2. A 42-year-old female mathematician presents for follow-up care regarding a
new diagnosis of systemic lupus erythematosus 6 months ago after a lengthy
diagnostic process during which she was debilitated with fatigue and joint
pain. Since her diagnosis, she has been minimally compliant with medications
and has switched her rheumatology provider twice. She continues to feel ill,
and, in explanation for her lack of adherence to the prescribed treatment, she
simply says, "I don't like it." At this initial visit with her third rheumatology
provider, the clinician elects to explore the issues behind her noncompliance
before engaging in diagnostics and treatment using the FIFE model. Which of
the following best defines the elements of the FIFE model?

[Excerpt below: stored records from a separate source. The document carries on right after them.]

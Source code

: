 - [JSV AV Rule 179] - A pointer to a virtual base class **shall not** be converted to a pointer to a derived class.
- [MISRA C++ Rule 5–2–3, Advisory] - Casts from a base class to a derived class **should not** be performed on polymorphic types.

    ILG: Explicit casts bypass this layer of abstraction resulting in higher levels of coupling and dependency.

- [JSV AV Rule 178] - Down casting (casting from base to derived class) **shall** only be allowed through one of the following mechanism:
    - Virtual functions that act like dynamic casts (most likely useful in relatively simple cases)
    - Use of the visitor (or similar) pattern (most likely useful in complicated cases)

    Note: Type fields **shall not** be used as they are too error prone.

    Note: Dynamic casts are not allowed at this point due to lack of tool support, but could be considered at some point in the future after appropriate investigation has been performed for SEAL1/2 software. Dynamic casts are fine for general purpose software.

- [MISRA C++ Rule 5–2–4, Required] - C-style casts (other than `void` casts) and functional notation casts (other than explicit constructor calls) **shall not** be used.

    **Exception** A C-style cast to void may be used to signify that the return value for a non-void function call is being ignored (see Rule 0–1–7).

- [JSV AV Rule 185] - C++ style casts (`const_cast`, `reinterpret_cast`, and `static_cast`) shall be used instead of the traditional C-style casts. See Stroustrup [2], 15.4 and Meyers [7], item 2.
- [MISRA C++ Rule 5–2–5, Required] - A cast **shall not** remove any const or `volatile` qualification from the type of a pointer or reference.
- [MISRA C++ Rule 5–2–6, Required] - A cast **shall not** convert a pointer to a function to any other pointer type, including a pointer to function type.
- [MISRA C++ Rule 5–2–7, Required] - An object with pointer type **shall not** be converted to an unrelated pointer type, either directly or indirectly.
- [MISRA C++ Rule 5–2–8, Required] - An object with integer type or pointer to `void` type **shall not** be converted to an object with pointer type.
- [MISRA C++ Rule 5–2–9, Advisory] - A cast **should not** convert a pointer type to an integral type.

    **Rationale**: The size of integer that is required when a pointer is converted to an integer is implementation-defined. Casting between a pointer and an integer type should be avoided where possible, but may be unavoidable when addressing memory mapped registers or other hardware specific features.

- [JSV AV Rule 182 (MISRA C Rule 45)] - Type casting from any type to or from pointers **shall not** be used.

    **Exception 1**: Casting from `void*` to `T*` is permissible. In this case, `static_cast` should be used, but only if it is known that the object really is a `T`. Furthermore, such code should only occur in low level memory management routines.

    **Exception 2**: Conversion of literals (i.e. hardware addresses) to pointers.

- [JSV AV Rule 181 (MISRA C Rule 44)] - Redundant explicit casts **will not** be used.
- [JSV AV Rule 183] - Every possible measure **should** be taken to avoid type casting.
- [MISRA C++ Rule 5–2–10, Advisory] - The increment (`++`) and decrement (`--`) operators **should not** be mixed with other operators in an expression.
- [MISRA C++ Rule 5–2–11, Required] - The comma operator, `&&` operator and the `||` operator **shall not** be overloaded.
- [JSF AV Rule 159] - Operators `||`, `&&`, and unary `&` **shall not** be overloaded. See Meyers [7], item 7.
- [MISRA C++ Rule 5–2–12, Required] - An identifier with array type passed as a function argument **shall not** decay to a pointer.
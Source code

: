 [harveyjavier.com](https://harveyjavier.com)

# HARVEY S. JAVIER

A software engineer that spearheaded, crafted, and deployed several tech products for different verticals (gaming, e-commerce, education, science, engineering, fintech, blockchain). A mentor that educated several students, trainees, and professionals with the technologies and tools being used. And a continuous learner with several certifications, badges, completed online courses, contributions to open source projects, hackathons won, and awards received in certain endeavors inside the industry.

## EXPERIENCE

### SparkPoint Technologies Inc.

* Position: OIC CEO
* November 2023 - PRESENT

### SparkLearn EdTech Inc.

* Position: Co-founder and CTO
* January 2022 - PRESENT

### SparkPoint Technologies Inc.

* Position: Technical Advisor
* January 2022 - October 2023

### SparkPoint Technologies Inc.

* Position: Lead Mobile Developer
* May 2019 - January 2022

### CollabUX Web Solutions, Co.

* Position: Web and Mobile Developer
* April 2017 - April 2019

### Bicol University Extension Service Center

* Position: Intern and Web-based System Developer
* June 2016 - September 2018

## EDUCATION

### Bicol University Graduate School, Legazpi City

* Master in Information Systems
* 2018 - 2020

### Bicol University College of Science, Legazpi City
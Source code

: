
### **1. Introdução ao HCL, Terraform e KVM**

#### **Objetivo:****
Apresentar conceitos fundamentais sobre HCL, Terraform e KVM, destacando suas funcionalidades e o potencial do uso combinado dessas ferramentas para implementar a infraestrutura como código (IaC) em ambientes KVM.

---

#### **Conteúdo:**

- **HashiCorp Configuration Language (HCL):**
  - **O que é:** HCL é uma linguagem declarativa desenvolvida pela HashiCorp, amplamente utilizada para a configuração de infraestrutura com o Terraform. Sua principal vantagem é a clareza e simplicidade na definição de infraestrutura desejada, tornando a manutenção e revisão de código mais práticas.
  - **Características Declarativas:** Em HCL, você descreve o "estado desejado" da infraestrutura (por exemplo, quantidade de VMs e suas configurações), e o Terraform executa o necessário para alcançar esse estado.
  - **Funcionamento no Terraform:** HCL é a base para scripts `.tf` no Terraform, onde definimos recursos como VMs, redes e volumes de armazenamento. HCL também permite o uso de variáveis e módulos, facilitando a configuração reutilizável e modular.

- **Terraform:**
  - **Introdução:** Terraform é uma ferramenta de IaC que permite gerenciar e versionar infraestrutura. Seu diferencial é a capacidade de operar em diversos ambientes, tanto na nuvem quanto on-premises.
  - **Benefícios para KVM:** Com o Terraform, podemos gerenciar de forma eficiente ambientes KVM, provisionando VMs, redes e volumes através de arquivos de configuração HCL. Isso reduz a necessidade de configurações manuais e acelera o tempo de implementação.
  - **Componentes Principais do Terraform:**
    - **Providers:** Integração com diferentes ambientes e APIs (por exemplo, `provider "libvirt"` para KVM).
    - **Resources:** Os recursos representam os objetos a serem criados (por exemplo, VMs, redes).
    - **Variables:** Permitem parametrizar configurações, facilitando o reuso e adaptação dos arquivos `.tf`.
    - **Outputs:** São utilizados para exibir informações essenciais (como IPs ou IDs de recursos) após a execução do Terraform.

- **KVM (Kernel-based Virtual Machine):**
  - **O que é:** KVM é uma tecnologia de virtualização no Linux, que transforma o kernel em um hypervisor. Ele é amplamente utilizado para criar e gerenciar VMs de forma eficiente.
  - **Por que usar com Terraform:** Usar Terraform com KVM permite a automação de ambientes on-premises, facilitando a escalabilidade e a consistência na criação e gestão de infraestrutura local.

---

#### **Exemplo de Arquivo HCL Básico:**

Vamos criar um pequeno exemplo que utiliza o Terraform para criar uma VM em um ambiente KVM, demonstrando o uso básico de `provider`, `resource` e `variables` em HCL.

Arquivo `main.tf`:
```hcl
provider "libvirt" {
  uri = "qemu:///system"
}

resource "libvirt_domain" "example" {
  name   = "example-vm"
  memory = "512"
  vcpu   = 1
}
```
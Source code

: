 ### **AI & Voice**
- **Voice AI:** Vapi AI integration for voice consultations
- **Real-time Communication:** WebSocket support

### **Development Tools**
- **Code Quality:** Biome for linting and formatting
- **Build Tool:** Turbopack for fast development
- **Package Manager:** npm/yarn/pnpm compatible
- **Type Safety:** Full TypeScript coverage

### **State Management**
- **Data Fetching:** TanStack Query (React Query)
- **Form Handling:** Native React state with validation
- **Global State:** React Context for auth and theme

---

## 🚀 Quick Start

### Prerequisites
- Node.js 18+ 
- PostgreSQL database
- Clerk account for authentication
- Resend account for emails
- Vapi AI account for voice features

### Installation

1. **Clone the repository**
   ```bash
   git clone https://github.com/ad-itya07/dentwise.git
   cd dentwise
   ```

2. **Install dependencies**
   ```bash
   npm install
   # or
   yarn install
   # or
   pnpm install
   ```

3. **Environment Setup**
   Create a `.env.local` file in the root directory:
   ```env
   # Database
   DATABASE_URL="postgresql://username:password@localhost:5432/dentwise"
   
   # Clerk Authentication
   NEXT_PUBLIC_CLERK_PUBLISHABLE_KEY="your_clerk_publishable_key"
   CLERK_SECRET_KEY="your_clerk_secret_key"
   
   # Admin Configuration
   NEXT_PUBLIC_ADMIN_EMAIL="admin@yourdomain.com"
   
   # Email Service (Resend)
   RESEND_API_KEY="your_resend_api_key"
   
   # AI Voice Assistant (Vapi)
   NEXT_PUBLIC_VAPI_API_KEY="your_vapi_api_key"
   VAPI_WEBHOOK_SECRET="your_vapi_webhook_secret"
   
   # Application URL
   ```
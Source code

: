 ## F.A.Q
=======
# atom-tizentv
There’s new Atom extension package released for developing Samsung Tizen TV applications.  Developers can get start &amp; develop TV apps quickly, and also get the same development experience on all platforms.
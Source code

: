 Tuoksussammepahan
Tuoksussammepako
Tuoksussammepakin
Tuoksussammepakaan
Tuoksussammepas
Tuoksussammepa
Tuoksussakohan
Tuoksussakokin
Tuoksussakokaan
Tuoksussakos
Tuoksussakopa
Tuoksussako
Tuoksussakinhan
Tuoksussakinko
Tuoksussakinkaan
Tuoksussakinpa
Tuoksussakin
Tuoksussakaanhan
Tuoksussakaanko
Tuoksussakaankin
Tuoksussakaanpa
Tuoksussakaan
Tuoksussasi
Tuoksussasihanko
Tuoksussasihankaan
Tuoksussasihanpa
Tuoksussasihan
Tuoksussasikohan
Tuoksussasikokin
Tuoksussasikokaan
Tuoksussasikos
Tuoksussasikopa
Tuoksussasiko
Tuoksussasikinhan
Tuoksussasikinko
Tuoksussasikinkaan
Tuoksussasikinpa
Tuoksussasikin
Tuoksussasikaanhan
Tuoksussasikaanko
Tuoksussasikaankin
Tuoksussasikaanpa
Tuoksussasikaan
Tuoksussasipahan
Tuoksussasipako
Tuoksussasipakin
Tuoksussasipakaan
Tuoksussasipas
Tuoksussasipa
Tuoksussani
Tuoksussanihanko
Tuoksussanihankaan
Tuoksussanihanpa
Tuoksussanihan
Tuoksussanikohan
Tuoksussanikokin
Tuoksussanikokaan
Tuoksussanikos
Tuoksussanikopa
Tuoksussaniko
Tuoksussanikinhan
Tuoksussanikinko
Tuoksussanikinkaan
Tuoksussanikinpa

A. Facts, intelligence, fortuity, and eventuality
B. Facts, intensity, focus, and evidence
C. Focus, intensity, function, and evaluation
D. Feelings, ideas, function, and expectations
E. Feelings, impression, fantasy, and emotion: D. Feelings, ideas, function, and
expectations
Rationale:
This model captures the patient's emotional landscape, intellectual landscape,
current situation (function), and thoughts about future conditions. This breadth is
important as aspects of a patient's illness experience may be missed without a wide
exploration. For example, a clinician may deeply engage with a patient's emotional
experience, but the lack of attention to a patient's ideas surrounding their care and
treatment may be perceived as condescending—especially to a very well-educated
patient. Focus, intensity, function, and evaluation and facts, intensity, focus, and
evidence are incorrect because these elements are very concrete in nature and may
miss the emotional aspects of the patient's illness. Feelings, impression, fantasy, and
emotion is incorrect because, in contrary to the above two answers, these elements
are almost entirely rooted in the emotional landscape with little attention paid to the
intellectual side of a patient's experience. Facts, intelligence, fortuity, and eventuality
are incorrect because this group of elements (especially the latter two) does not
clearly specify the topics that the clinician should explore.Reference: Bickley, Lynn
S.Bates'Guide to Physical Examination and History Taking,13th ed., Philadelphia:
Wolters Kluwer, Chapter 1: Approach to the Clinical Encounter.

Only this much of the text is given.